Faster Bootstrapping for CKKS with Less Modulus Consumption

Written by Lianglin Yan (Institute of Information Engineering, Chinese Academy of Sciences)
Based on https://ia.cr/2025/1403 (PKC 2026)

TL;DR: To improve efficiency and reduce the modulus consumption in standard CKKS bootstrapping, we propose two novel core techniques: level-conserving rescaling (LCR) and aggregated key-switching (AKS), which act on the matrix-vector multiplications in linear transformations and can be further combined into the lossless LCR+AKS. The contributions enable bootstrapping that consumes one fewer modulus level, improves throughput by 20%–35%, and reduces CtS rotation key size by 11.9%–15.2%, while preserving identical precision and failure probability.

Introduction

The standard CKKS bootstrapping comprises four steps: ModRaise, CtS, EvalMod, and StC. Many works have optimized these subroutines to improve the bootstrapping process. However, bootstrapping is still the performance bottleneck of the whole scheme, manifested mainly in the large computational overhead of CtS/StC and excessive modulus consumption. For example, in a 25-level CKKS scheme, as shown in [1], only 10 levels remain after bootstrapping for subsequent homomorphic computations. Here we focus on optimizing the linear transformations: CtS and StC (the technical descriptions mainly target CtS below, yet AKS is also applicable to StC).
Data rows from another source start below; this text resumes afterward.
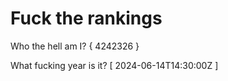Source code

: # Fuck the rankings

Who the hell am I?
{ 4242326 }

What fucking year is it?
[ 2024-06-14T14:30:00Z ]
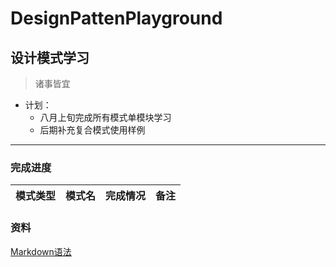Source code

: # DesignPattenPlayground 
## 设计模式学习
> 诸事皆宜
- 计划：
    - 八月上旬完成所有模式单模块学习
    - 后期补充复合模式使用样例
***
### 完成进度
| 模式类型  | 模式名  | 完成情况 | 备注 |
|  :----:  | :----:  |:----:  | :----: |
### 资料
[Markdown语法](https://www.runoob.com/markdown/md-link.html)
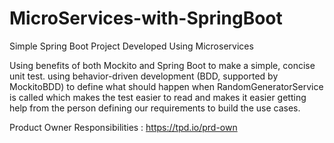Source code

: # MicroServices-with-SpringBoot
Simple Spring Boot Project Developed Using Microservices

Using benefits of both Mockito and Spring Boot to make a
simple, concise unit test.
using behavior-driven development (BDD, supported by MockitoBDD) to define what should happen when
RandomGeneratorService is called which makes the test easier to read and makes it easier getting help from the person defining
our requirements to build the use cases.

Product Owner Responsibilities : https://tpd.io/prd-own
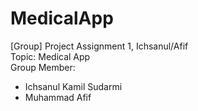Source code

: # MedicalApp
[Group] Project Assignment 1, Ichsanul/Afif
<br>
Topic: Medical App
<br>
Group Member:
-	Ichsanul Kamil Sudarmi
-	Muhammad Afif
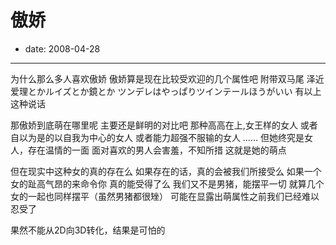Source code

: # 傲娇

- date: 2008-04-28

--------------------------


为什么那么多人喜欢傲娇
傲娇算是现在比较受欢迎的几个属性吧
附带双马尾
泽近爱理とかルイズとか鏡とか
ツンデレはやっぱりツインテールほうがいい
有以上这种说话

那傲娇到底萌在哪里呢
主要还是鲜明的对比吧
那种高高在上,女王样的女人
或者自以为是的以自我为中心的女人
或者能力超强不服输的女人
……
但她终究是女人，存在温情的一面
面对喜欢的男人会害羞，不知所措
这就是她的萌点

但在现实中这种女的真的存在么
如果存在的话，真的会被我们所接受么
如果一个女的趾高气昂的来命令你
真的能受得了么
我们又不是男猪，能摆平一切
就算几个女的一起也同样摆平（虽然男猪都很矬）
可能在显露出萌属性之前我们已经难以忍受了

果然不能从2D向3D转化，结果是可怕的
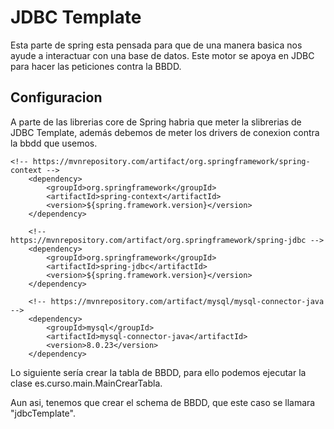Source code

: # JDBC Template

Esta parte de spring esta pensada para que de una manera basica nos ayude a interactuar con una base de datos.
Este motor se apoya en JDBC para hacer las peticiones contra la BBDD.

## Configuracion

A parte de las librerias core de Spring habria que meter la slibrerias de JDBC Template, además debemos de 
meter los drivers de conexion contra la bbdd que usemos.

	<!-- https://mvnrepository.com/artifact/org.springframework/spring-context -->
		<dependency>
			<groupId>org.springframework</groupId>
			<artifactId>spring-context</artifactId>
			<version>${spring.framework.version}</version>
		</dependency>

		<!-- https://mvnrepository.com/artifact/org.springframework/spring-jdbc -->
		<dependency>
			<groupId>org.springframework</groupId>
			<artifactId>spring-jdbc</artifactId>
			<version>${spring.framework.version}</version>
		</dependency>
		
		<!-- https://mvnrepository.com/artifact/mysql/mysql-connector-java -->
		<dependency>
			<groupId>mysql</groupId>
			<artifactId>mysql-connector-java</artifactId>
			<version>8.0.23</version>
		</dependency>
		
Lo siguiente sería crear la tabla de BBDD, para ello podemos ejecutar la clase es.curso.main.MainCrearTabla.

Aun asi, tenemos que crear el schema de BBDD, que este caso se llamara "jdbcTemplate".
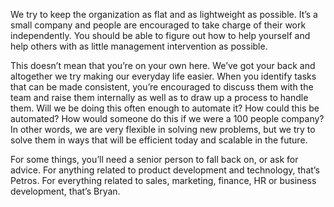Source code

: We try to keep the organization as flat and as lightweight as possible. It’s a small company and people are encouraged to take charge of their work independently. You should be able to figure out how to help yourself and help others with as little management intervention as possible.

This doesn’t mean that you’re on your own here. We’ve got your back and altogether we try making our everyday life easier. When you identify tasks that can be made consistent, you’re encouraged to discuss them with the team and raise them internally as well as to draw up a process to handle them. Will we be doing this often enough to automate it? How could this be automated? How would someone do this if we were a 100 people company? In other words, we are very flexible in solving new problems, but we try to solve them in ways that will be efficient today and scalable in the future.

For some things, you’ll need a senior person to fall back on, or ask for advice. For anything related to product development and technology, that’s Petros. For everything related to sales, marketing, finance, HR or business development, that’s Bryan.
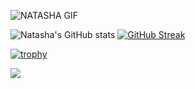 
![NATASHA GIF](https://github.com/nsiramarco/nsiramarco/blob/main/nsiramarcobanner.gif)

![Natasha's GitHub stats](https://github-readme-stats.vercel.app/api?username=nsiramarco&show_icons=true&theme=shades-of-purple)
[![GitHub Streak](http://github-readme-streak-stats.herokuapp.com?user=nsiramarco&theme=nightowl&hide_border=true&exclude_days=Sun%2CSat)](https://git.io/streak-stats)

[![trophy](https://github-profile-trophy.vercel.app/?username=nsiramarco&theme=dark_dimmed&row=2&column=4)](https://github.com/nsiramarco/github-profile-trophy)

![](https://komarev.com/ghpvc/?username=nsiramarco)


<!--
**nsiramarco/nsiramarco** is a ✨ _special_ ✨ repository because its `README.md` (this file) appears on your GitHub profile.

Here are some ideas to get you started:

- 🔭 I’m currently working on ...
- 🌱 I’m currently learning ...
- 👯 I’m looking to collaborate on ...
- 🤔 I’m looking for help with ...
- 💬 Ask me about ...
- 📫 How to reach me: ...
- 😄 Pronouns: ...
- ⚡ Fun fact: ...
-->
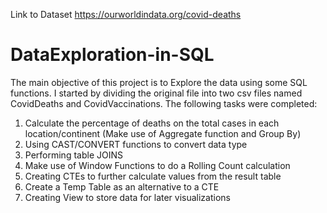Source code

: Link to Dataset  https://ourworldindata.org/covid-deaths
# DataExploration-in-SQL

The main objective of this project is to Explore the data using some SQL functions.
I started by dividing the original file into two csv files named CovidDeaths and CovidVaccinations.
The following tasks were completed:
1.	Calculate the percentage of deaths on the total cases in each location/continent (Make use of Aggregate function and Group By)
2.	Using CAST/CONVERT functions to convert data type
3.	Performing table JOINS
4.	Make use of Window Functions to do a Rolling Count calculation
5.	Creating CTEs to further calculate values from the result table 
6.	Create a Temp Table as an alternative to a CTE
7.	Creating View to store data for later visualizations
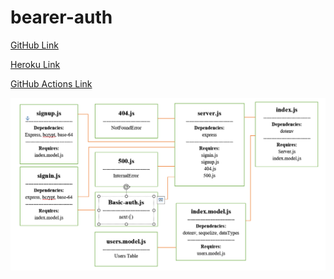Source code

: # bearer-auth

[GitHub Link](https://github.com/Ahmad-Tayseer/bearer-auth)

[Heroku Link](https://ahmad-bearer-auth.herokuapp.com/)

[GitHub Actions Link](https://github.com/Ahmad-Tayseer/bearer-auth/actions)

![](./Screenshot_11.png)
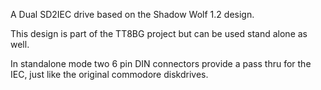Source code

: A Dual SD2IEC drive based on the Shadow Wolf 1.2 design.

This design is part of the TT8BG project but can be used stand alone as well.

In standalone mode two 6 pin DIN connectors provide a pass thru for the IEC, just like the original commodore diskdrives.
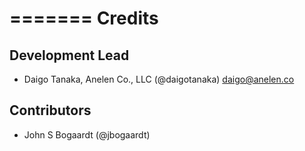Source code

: =======
Credits
=======

Development Lead
----------------

* Daigo Tanaka, Anelen Co., LLC (@daigotanaka) <daigo@anelen.co>

Contributors
------------

* John S Bogaardt (@jbogaardt)
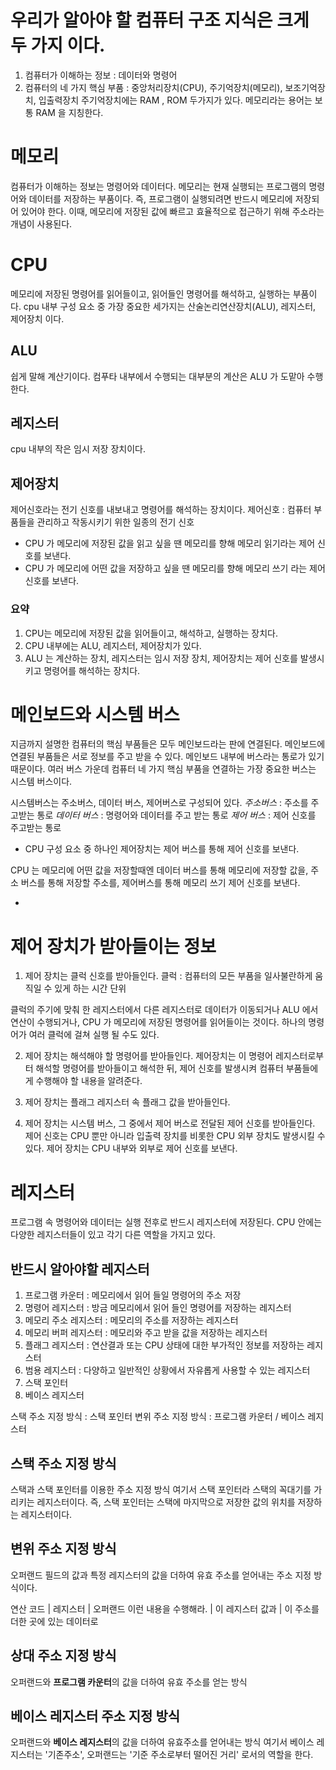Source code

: # 우리가 알아야 할 컴퓨터 구조 지식은 크게 두 가지 이다.

1. 컴퓨터가 이해하는 정보 : 데이터와 명령어
2. 컴퓨터의 네 가지 핵심 부품 : 중앙처리장치(CPU), 주기억장치(메모리), 보조기억장치, 입출력장치
   주기억장치에는 RAM , ROM 두가지가 있다. 메모리라는 용어는 보통 RAM 을 지칭한다.

# 메모리

컴퓨터가 이해하는 정보는 명령어와 데이터다. 메모리는 현재 실행되는 프로그램의 명령어와 데이터를 저장하는 부품이다.
즉, 프로그램이 실행되려면 반드시 메모리에 저장되어 있어야 한다.
이때, 메모리에 저장된 값에 빠르고 효율적으로 접근하기 위해 주소라는 개념이 사용된다.

# CPU

메모리에 저장된 명령어를 읽어들이고, 읽어들인 명령어를 해석하고, 실행하는 부품이다.
cpu 내부 구성 요소 중 가장 중요한 세가지는 산술논리연산장치(ALU), 레지스터, 제어장치 이다.

## ALU

쉽게 말해 계산기이다. 컴푸타 내부에서 수행되는 대부분의 계산은 ALU 가 도맡아 수행한다.

## 레지스터

cpu 내부의 작은 임시 저장 장치이다.

## 제어장치

제어신호라는 전기 신호를 내보내고 명령어를 해석하는 장치이다.
제어신호 : 컴퓨터 부품들을 관리하고 작동시키기 위한 일종의 전기 신호

- CPU 가 메모리에 저장된 값을 읽고 싶을 땐 메모리를 향해 메모리 읽기라는 제어 신호를 보낸다.
- CPU 가 메모리에 어떤 값을 저장하고 싶을 땐 메모리를 향해 메모리 쓰기 라는 제어 신호를 보낸다.

### 요약

1. CPU는 메모리에 저장된 값을 읽어들이고, 해석하고, 실행하는 장치다.
2. CPU 내부에는 ALU, 레지스터, 제어장치가 있다.
3. ALU 는 계산하는 장치, 레지스터는 임시 저장 장치, 제어장치는 제어 신호를 발생시키고 명령어를 해석하는 장치다.

# 메인보드와 시스템 버스

지금까지 설명한 컴퓨터의 핵심 부품들은 모두 메인보드라는 판에 연결된다.
메인보드에 연결된 부품들은 서로 정보를 주고 받을 수 있다.
메인보드 내부에 버스라는 통로가 있기 때문이다. 여러 버스 가운데 컴퓨터 네 가지 핵심 부품을 연결하는 가장 중요한 버스는 시스템 버스이다.

시스템버스는 주소버스, 데이터 버스, 제어버스로 구성되어 있다.
_주소버스_ : 주소를 주고받는 통로
_데이터 버스_ : 명령어와 데이터를 주고 받는 통로
_제어 버스_ : 제어 신호를 주고받는 통로

- CPU 구성 요소 중 하나인 제어장치는 제어 버스를 통해 제어 신호를 보낸다.

CPU 는 메모리에 어떤 값을 저장할때엔 데이터 버스를 통해 메모리에 저장할 값을,
주소 버스를 통해 저장할 주소를, 제어버스를 통해 메모리 쓰기 제어 신호를 보낸다.

-

# 제어 장치가 받아들이는 정보

1. 제어 장치는 클럭 신호를 받아들인다.
   클럭 : 컴퓨터의 모든 부품을 일사불란하게 움직일 수 있게 하는 시간 단위

클럭의 주기에 맞춰 한 레지스터에서 다른 레지스터로 데이터가 이동되거나 ALU 에서 연산이 수행되거나, CPU 가 메모리에 저장된 명령어를 읽어들이는 것이다.
하나의 명령어가 여러 클럭에 걸쳐 실행 될 수도 있다.

2. 제어 장치는 해석해야 할 명령어를 받아들인다.
   제어장치는 이 명령어 레지스터로부터 해석할 명령어를 받아들이고 해석한 뒤, 제어 신호를 발생시켜 컴퓨터 부품들에게 수행해야 할 내용을 알려준다.

3. 제어 장치는 플래그 레지스터 속 플래그 값을 받아들인다.
4. 제어 장치는 시스템 버스, 그 중에서 제어 버스로 전달된 제어 신호를 받아들인다.
   제어 신호는 CPU 뿐만 아니라 입출력 장치를 비롯한 CPU 외부 장치도 발생시킬 수 있다.
   제어 장치는 CPU 내부와 외부로 제어 신호를 보낸다.

# 레지스터

프로그램 속 명령어와 데이터는 실행 전후로 반드시 레지스터에 저장된다.
CPU 안에는 다양한 레지스터들이 있고 각기 다른 역할을 가지고 있다.

## 반드시 알아야할 레지스터

1. 프로그램 카운터 : 메모리에서 읽어 들일 명령어의 주소 저장
2. 명령어 레지스터 : 방금 메모리에서 읽어 들인 명령어를 저장하는 레지스터
3. 메모리 주소 레지스터 : 메모리의 주소를 저장하는 레지스터
4. 메모리 버퍼 레지스터 : 메모리와 주고 받을 값을 저장하는 레지스터
5. 플래그 레지스터 : 연산결과 또는 CPU 상태에 대한 부가적인 정보를 저장하는 레지스터
6. 범용 레지스터 : 다양하고 일반적인 상황에서 자유롭게 사용할 수 있는 레지스터
7. 스택 포인터
8. 베이스 레지스터

스택 주소 지정 방식 : 스택 포인터
변위 주소 지정 방식 : 프로그램 카운터 / 베이스 레지스터

## 스택 주소 지정 방식

스택과 스택 포인터를 이용한 주소 지정 방식
여기서 스택 포인터라 스택의 꼭대기를 가리키는 레지스터이다.
즉, 스택 포인터는 스택에 마지막으로 저장한 값의 위치를 저장하는 레지스터이다.

## 변위 주소 지정 방식

오퍼랜드 필드의 값과 특정 레지스터의 값을 더하여 유효 주소를 얻어내는 주소 지정 방식이다.

연산 코드 | 레지스터 | 오퍼랜드
이런 내용을 수행해라. | 이 레지스터 값과 | 이 주소를 더한 곳에 있는 데이터로

## 상대 주소 지정 방식

오퍼랜드와 **프로그램 카운터**의 값을 더하여 유효 주소를 얻는 방식

## 베이스 레지스터 주소 지정 방식

오퍼랜드와 **베이스 레지스터**의 값을 더하여 유효주소를 얻어내는 방식
여기서 베이스 레지스터는 '기존주소', 오퍼랜드는 '기준 주소로부터 떨어진 거리' 로서의 역할을 한다.
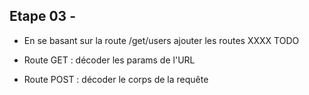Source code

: 
## Etape 03 - 

* En se basant sur la route /get/users ajouter les routes XXXX TODO

* Route GET : décoder les params de l'URL

* Route POST : décoder le corps de la requête


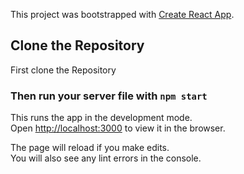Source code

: This project was bootstrapped with [Create React App](https://github.com/facebook/create-react-app).

## Clone the Repository

First clone the Repository

### Then run your server file with `npm start`

This runs the app in the development mode.<br />
Open [http://localhost:3000](http://localhost:3000) to view it in the browser.

The page will reload if you make edits.<br />
You will also see any lint errors in the console.

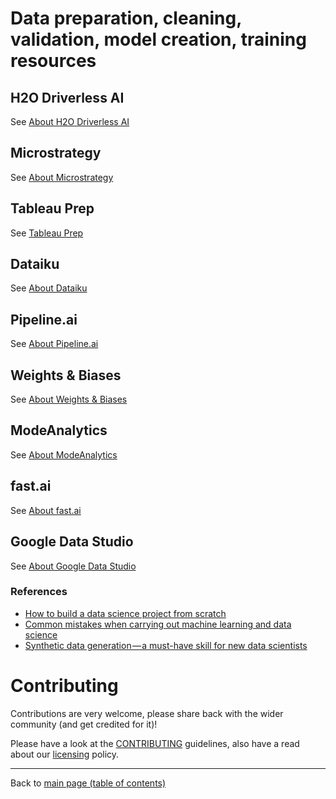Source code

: # Data preparation, cleaning, validation, model creation, training resources

## H2O Driverless AI

See [About H2O Driverless AI](about-H2O-Driverless-AI.md)

## Microstrategy

See [About Microstrategy](about-Microstrategy.md)

## Tableau Prep

See [Tableau Prep](about-Tableau-Prep.md)

## Dataiku

See [About Dataiku](about-Dataiku.md)

## Pipeline.ai

See [About Pipeline.ai](about-Pipeline.ai.md)

## Weights & Biases

See [About Weights & Biases](about-Weights-and-Biases.md)

## ModeAnalytics

See [About ModeAnalytics](about-ModeAnalytics.md)

## fast.ai

See [About fast.ai](about-fast.ai.md)

## Google Data Studio

See [About Google Data Studio](about-Google-Data-Studio.md)

### References

- [How to build a data science project from scratch](https://www.kdnuggets.com/2018/12/build-data-science-project-from-scratch.html)
- [Common mistakes when carrying out machine learning and data science](https://www.kdnuggets.com/2018/12/common-mistakes-data-science.html)
- [Synthetic data generation — a must-have skill for new data scientists](https://towardsdatascience.com/synthetic-data-generation-a-must-have-skill-for-new-data-scientists-915896c0c1ae)

# Contributing

Contributions are very welcome, please share back with the wider community (and get credited for it)!

Please have a look at the [CONTRIBUTING](CONTRIBUTING.md) guidelines, also have a read about our [licensing](LICENSE.md) policy.

---

Back to [main page (table of contents)](../README.md)
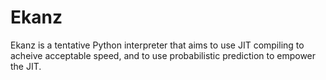 # Ekanz

Ekanz is a tentative Python interpreter that aims to use JIT compiling to acheive acceptable speed, and to use probabilistic prediction to empower the JIT.

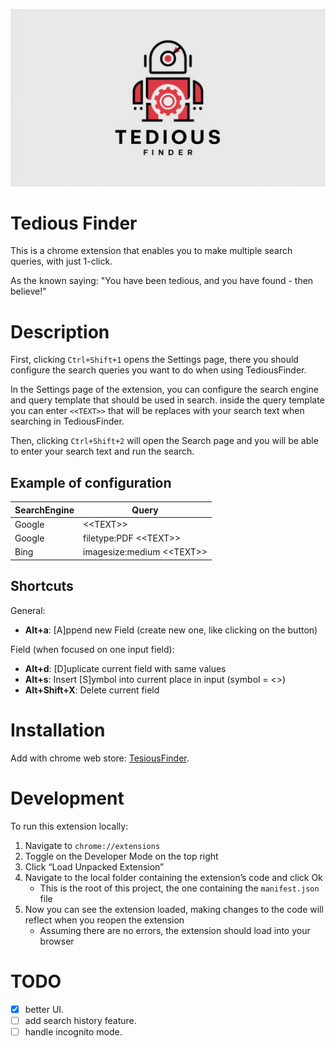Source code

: ![TediousFinder Logo](./images/logo.jpeg)

# Tedious Finder

This is a chrome extension that enables you to make multiple search queries, with just 1-click.

As the known saying: "You have been tedious, and you have found - then believe!"

# Description

First, clicking `Ctrl+Shift+1` opens the Settings page, there you should configure the search queries you want to do when using TediousFinder.

In the Settings page of the extension, you can configure the search engine and query template that should be used in search. inside the query template you can enter `<<TEXT>>` that will be replaces with your search text when searching in TediousFinder.

Then, clicking `Ctrl+Shift+2` will open the Search page and you will be able to enter your search text and run the search.

## Example of configuration

| SearchEngine | Query                     |
|--------------|---------------------------|
| Google       | \<\<TEXT\>\>                  |
| Google       | filetype:PDF \<\<TEXT\>\>     |
| Bing         | imagesize:medium \<\<TEXT\>\> |

## Shortcuts
General:
 * **Alt+a**: [A]ppend new Field (create new one, like clicking on the button)
 
Field (when focused on one input field):
 * **Alt+d**: [D]uplicate current field with same values
 * **Alt+s**: Insert [S]ymbol into current place in input (symbol = <<TEXT>>)
 * **Alt+Shift+X**: Delete current field

# Installation

Add with chrome web store: [TesiousFinder]().

# Development
To run this extension locally:
 1. Navigate to `chrome://extensions`
 2. Toggle on the Developer Mode on the top right
 3. Click “Load Unpacked Extension”
 4. Navigate to the local folder containing the extension’s code and click Ok
    - This is the root of this project, the one containing the `manifest.json` file
 5. Now you can see the extension loaded, making changes to the code will reflect when you reopen the extension 
    - Assuming there are no errors, the extension should load into your browser

# TODO
- [x] better UI.
- [ ]  add search history feature.
- [ ]  handle incognito mode.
In CKKS bootstrapping, homomorphic linear transformations are essentially homomorphic matrix-vector multiplications, and the state-of-the-art linear transformations were introduced in [1]. The authors employ matrix factorization from [2,3], which decomposes a DFT/iDFT matrix into several sparse diagonal matrices; thus, a matrix-vector multiplication becomes several sparse diagonal matrix-vector multiplications. This improves efficiency but consumes more depth. Furthermore, the work [1] put forward the double-hoisting Baby-Step Giant-Step (BSGS) algorithm. The BSGS splits $r$ rotations into two parts: baby-step rotations and giant-step rotations, reducing the number of homomorphic rotations to $O(\sqrt{r})$. Nevertheless, we found that for small $r$ (i.e., for sparse diagonal matrices), the performance gain of BSGS is limited. We aim to design a faster matrix-vector multiplication method specifically for sparse diagonal matrices. Our second goal is to reduce modulus consumption in CKKS bootstrapping.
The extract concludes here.